> Exercise
Lines with the word "case" in them are the ones to copy from the records.

> Extracted entries
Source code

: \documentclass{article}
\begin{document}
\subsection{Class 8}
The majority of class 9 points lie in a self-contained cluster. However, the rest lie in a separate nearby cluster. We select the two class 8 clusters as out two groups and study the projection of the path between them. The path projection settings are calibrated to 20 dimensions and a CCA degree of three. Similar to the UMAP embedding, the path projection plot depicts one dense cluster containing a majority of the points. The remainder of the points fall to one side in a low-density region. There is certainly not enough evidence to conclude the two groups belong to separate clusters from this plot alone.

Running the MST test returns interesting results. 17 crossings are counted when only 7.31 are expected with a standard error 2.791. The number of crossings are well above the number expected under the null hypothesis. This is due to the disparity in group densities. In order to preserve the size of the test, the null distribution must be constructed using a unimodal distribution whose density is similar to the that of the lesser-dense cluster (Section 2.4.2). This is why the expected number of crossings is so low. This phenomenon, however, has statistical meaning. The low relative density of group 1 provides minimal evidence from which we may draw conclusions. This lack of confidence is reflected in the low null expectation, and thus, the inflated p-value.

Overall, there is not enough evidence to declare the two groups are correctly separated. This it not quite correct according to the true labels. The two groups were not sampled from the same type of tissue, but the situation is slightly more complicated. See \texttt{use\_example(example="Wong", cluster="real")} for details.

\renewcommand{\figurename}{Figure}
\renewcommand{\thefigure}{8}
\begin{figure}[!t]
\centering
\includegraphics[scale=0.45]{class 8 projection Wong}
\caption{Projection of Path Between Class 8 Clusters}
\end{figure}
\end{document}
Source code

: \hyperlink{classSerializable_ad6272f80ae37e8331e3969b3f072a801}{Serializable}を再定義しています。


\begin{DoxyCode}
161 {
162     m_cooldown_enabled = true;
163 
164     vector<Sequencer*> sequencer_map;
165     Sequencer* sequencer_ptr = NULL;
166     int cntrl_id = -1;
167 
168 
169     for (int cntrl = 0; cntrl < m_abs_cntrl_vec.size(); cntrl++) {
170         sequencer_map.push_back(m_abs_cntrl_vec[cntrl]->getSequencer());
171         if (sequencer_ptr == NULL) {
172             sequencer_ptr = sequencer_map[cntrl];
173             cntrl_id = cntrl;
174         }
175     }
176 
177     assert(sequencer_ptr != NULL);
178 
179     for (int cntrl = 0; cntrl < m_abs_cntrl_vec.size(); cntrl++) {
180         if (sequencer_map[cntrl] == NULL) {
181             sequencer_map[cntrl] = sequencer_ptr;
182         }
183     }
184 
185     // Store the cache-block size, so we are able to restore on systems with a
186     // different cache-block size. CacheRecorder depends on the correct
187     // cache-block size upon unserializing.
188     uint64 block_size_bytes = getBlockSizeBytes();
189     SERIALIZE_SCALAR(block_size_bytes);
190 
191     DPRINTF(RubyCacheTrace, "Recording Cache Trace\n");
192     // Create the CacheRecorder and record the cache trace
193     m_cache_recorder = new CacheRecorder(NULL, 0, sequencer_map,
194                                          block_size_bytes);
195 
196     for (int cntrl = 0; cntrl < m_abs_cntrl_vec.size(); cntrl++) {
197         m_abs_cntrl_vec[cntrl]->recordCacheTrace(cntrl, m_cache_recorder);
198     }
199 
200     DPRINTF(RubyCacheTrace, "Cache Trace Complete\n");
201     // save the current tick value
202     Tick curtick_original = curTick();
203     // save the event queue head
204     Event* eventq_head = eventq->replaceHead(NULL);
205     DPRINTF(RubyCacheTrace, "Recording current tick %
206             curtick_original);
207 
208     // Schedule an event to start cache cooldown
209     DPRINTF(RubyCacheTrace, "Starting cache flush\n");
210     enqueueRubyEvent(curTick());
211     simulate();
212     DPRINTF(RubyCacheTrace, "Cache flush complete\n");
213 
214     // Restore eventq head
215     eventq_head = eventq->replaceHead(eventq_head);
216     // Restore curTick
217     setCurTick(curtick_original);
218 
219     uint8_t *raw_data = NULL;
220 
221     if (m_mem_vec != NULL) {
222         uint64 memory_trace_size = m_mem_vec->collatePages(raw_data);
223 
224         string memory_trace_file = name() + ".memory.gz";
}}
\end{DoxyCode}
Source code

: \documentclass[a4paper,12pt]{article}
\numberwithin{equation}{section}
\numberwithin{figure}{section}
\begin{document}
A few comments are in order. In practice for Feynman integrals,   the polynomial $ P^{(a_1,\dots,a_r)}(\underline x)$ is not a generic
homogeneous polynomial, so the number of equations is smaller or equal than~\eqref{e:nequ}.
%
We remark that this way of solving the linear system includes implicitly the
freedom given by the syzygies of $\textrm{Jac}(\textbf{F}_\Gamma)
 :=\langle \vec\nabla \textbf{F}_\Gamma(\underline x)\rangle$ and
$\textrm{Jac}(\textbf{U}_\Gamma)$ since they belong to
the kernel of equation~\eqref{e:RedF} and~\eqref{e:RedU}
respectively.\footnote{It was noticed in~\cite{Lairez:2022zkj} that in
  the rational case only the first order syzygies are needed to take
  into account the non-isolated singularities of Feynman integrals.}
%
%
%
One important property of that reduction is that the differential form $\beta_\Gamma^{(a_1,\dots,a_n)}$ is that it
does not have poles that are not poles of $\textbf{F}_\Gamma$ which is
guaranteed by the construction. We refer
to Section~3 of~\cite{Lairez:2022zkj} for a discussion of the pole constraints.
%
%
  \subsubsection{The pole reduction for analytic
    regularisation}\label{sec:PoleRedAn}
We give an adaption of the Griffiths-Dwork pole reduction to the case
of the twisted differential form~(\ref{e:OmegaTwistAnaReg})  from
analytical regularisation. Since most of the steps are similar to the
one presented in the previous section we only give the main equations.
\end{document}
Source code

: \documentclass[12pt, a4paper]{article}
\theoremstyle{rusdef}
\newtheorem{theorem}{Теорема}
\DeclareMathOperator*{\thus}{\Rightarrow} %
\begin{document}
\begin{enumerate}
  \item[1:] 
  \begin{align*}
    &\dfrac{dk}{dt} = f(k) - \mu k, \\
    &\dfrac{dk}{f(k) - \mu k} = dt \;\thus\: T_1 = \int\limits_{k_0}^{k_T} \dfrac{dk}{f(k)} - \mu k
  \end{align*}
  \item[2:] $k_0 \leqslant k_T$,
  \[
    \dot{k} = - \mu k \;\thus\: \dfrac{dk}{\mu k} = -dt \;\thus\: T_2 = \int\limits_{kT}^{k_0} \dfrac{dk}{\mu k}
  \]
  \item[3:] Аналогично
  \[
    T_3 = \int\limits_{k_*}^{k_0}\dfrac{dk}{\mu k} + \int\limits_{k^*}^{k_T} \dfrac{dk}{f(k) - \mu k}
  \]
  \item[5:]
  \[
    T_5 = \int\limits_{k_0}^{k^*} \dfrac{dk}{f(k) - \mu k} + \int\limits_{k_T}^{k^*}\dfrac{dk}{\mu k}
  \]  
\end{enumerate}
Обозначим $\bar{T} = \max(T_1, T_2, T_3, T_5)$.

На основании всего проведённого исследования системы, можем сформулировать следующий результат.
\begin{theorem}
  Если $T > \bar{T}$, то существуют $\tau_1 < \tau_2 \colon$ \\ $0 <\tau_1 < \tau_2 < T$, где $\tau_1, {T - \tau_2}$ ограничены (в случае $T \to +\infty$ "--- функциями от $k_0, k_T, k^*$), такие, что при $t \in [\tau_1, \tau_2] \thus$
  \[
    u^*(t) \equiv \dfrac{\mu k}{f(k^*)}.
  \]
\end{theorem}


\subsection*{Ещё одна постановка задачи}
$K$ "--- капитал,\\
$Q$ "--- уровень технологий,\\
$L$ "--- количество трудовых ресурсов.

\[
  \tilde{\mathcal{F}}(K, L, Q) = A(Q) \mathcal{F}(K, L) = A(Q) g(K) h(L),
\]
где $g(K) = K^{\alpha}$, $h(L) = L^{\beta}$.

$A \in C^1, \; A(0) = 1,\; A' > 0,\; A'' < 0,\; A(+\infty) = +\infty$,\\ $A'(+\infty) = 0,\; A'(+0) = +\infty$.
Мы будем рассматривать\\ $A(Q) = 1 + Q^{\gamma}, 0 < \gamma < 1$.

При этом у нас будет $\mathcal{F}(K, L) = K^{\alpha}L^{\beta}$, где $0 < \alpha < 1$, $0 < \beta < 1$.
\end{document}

> Completed task
  the rational case only the first order syzygies are needed to take
We give an adaption of the Griffiths-Dwork pole reduction to the case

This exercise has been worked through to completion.